The first problem I encountered was the requirement for railings inside any screen room if the floor level was more than 30 inches above the ground. Given code requirements, that was guaranteed. Naturally I don't want railings inside the house, so I came up with the idea of running a low, 5' wide detached deck around the perimeter of the house. This would reduce the fall from the floor to less than 30 inches and remove the need for railings. This was confirmed by the permit review manager at the building department.

Detached decks less than 30" above the ground are permit exempt, but the IRC states that permit exempt structures must be built according to code (I suspect the IBC does, as well), and here is where the footing problem enters the picture. The Hawaii County Code says that all footings must be 16" square, and the IRC says that all footings must be a foot deep. Adding on the required 6" ground to wood distance, I wind up with the same footings I'll have under my house (3 cubic feet of concrete), only fifty of them. All that for a glorified walkway.

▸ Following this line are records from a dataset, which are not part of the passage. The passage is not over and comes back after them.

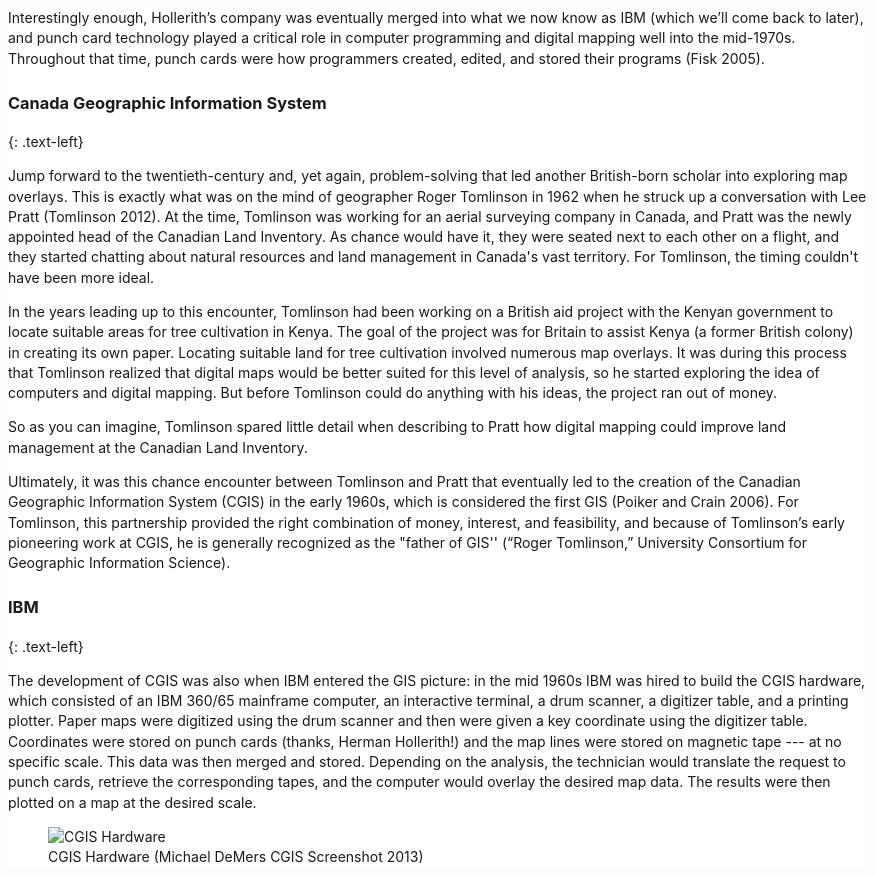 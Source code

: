 Interestingly enough, Hollerith’s company was eventually merged into what we now know as IBM (which we’ll come back to later), and punch card technology played a critical role in computer programming and digital mapping well into the mid-1970s. Throughout that time, punch cards were how programmers created, edited, and stored their programs (Fisk 2005).

### Canada Geographic Information System
{: .text-left}

Jump forward to the twentieth-century and, yet again, problem-solving that led another British-born scholar into exploring map overlays. This is exactly what was on the mind of geographer Roger Tomlinson in 1962 when he struck up a conversation with Lee Pratt (Tomlinson 2012). At the time, Tomlinson was working for an aerial surveying company in Canada, and Pratt was the newly appointed head of the Canadian Land Inventory. As chance would have it, they were seated next to each other on a flight, and they started chatting about natural resources and land management in Canada's vast territory. For Tomlinson, the timing couldn't have been more ideal.

In the years leading up to this encounter, Tomlinson had been working on a British aid project with the Kenyan government to locate suitable areas for tree cultivation in Kenya. The goal of the project was for Britain to assist Kenya (a former British colony) in creating its own paper. Locating suitable land for tree cultivation involved numerous map overlays. It was during this process that Tomlinson realized that digital maps would be better suited for this level of analysis, so he started exploring the idea of computers and digital mapping. But before Tomlinson could do anything with his ideas, the project ran out of money.

So as you can imagine, Tomlinson spared little detail when describing to Pratt how digital mapping could improve land management at the Canadian Land Inventory.

Ultimately, it was this chance encounter between Tomlinson and Pratt that eventually led to the creation of the Canadian Geographic Information System (CGIS) in the early 1960s, which is considered the first GIS (Poiker and Crain 2006). For Tomlinson, this partnership provided the right combination of money, interest, and feasibility, and because of Tomlinson’s early pioneering work at CGIS, he is generally recognized as the "father of GIS'' (“Roger Tomlinson,” University Consortium for Geographic Information Science).

### IBM
{: .text-left}

The development of CGIS was also when IBM entered the GIS picture: in the mid 1960s IBM was hired to build the CGIS hardware, which consisted of an IBM 360/65 mainframe computer, an interactive terminal, a drum scanner, a digitizer table, and a printing plotter. Paper maps were digitized using the drum scanner and then were given a key coordinate using the digitizer table. Coordinates were stored on punch cards (thanks, Herman Hollerith!) and the map lines were stored on magnetic tape --- at no specific scale. This data was then merged and stored. Depending on the analysis, the technician would translate the request to punch cards, retrieve the corresponding tapes, and the computer would overlay the desired map data. The results were then plotted on a map at the desired scale.

<div class="flex flex--around">
  <figure class="caption">
    <img class="caption__image" src="{% link images/cgis.png %}" alt="CGIS Hardware" />
    <figcaption class="caption__text">CGIS Hardware (Michael DeMers CGIS Screenshot 2013)</figcaption>
  </figure>
</div>
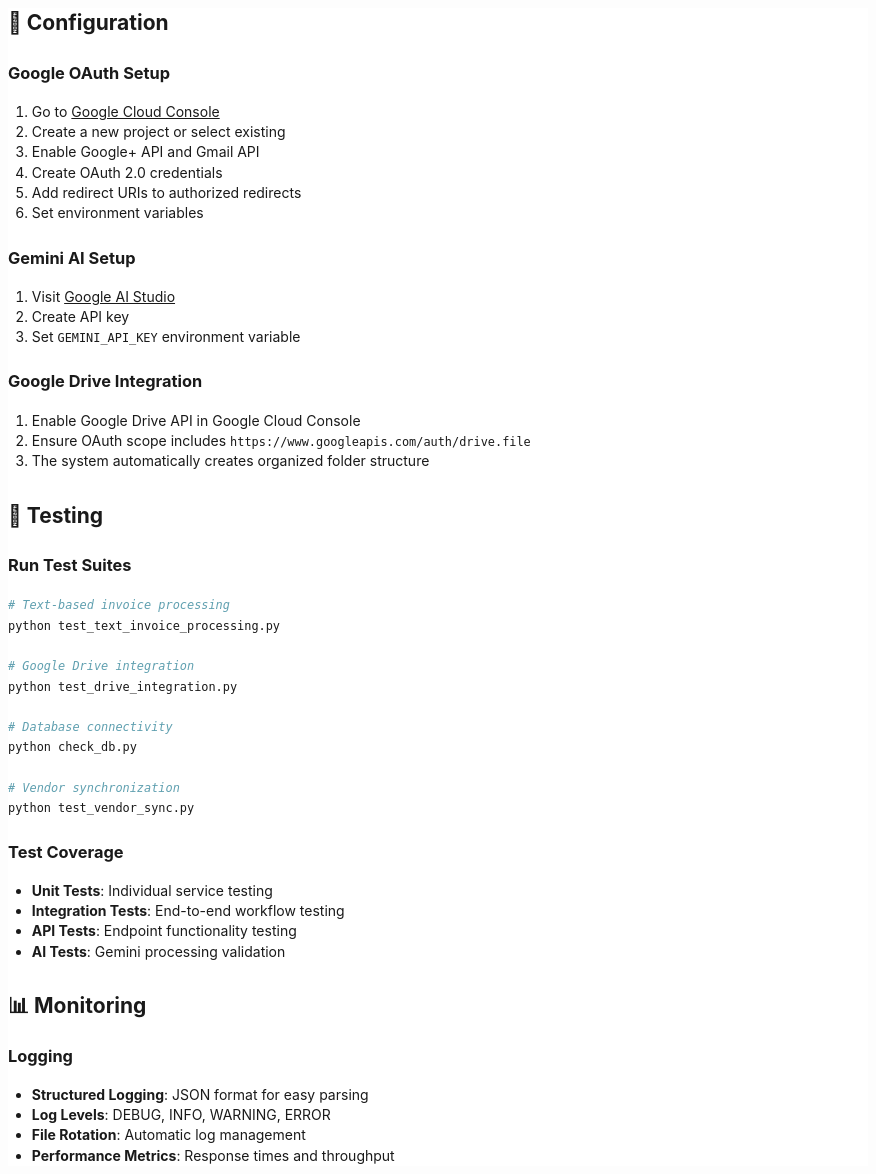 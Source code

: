 ## 🔧 Configuration

### Google OAuth Setup
1. Go to [Google Cloud Console](https://console.cloud.google.com/)
2. Create a new project or select existing
3. Enable Google+ API and Gmail API
4. Create OAuth 2.0 credentials
5. Add redirect URIs to authorized redirects
6. Set environment variables

### Gemini AI Setup
1. Visit [Google AI Studio](https://aistudio.google.com/app/apikey)
2. Create API key
3. Set `GEMINI_API_KEY` environment variable

### Google Drive Integration
1. Enable Google Drive API in Google Cloud Console
2. Ensure OAuth scope includes `https://www.googleapis.com/auth/drive.file`
3. The system automatically creates organized folder structure

## 🧪 Testing

### Run Test Suites
```bash
# Text-based invoice processing
python test_text_invoice_processing.py

# Google Drive integration
python test_drive_integration.py

# Database connectivity
python check_db.py

# Vendor synchronization
python test_vendor_sync.py
```

### Test Coverage
- **Unit Tests**: Individual service testing
- **Integration Tests**: End-to-end workflow testing
- **API Tests**: Endpoint functionality testing
- **AI Tests**: Gemini processing validation

## 📊 Monitoring

### Logging
- **Structured Logging**: JSON format for easy parsing
- **Log Levels**: DEBUG, INFO, WARNING, ERROR
- **File Rotation**: Automatic log management
- **Performance Metrics**: Response times and throughput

I know this isn't correct, for an 8x10 storage shed (also permit exempt) would require 8 of the monsters, and no one does that.

Has anyone encountered something in the code that reduces the footing requirements for small structures?

Thanks in advance



Editor's Comments:

This is a confusing set of facts and so difficult to give you any absolute answer. To start of I would ask that if any other builders out there have direct experience with this kind of situation please share your wisdom with our visitor.

One point that you mention that I would look at a bit closer is the size and depth of footing. Hawaii standards are saying that the footing must be 16" square and the IRC (Section 403) sets a minimum depth of the underside of the footing at 12" below grade.

I am not sure if you are aware of this but the pier that supports the deck does not have to be 16"x16". It can in fact be significantly smaller. This is a great article on the basics of footing and piers. Read this as it may answer some conceptual ideas that could help.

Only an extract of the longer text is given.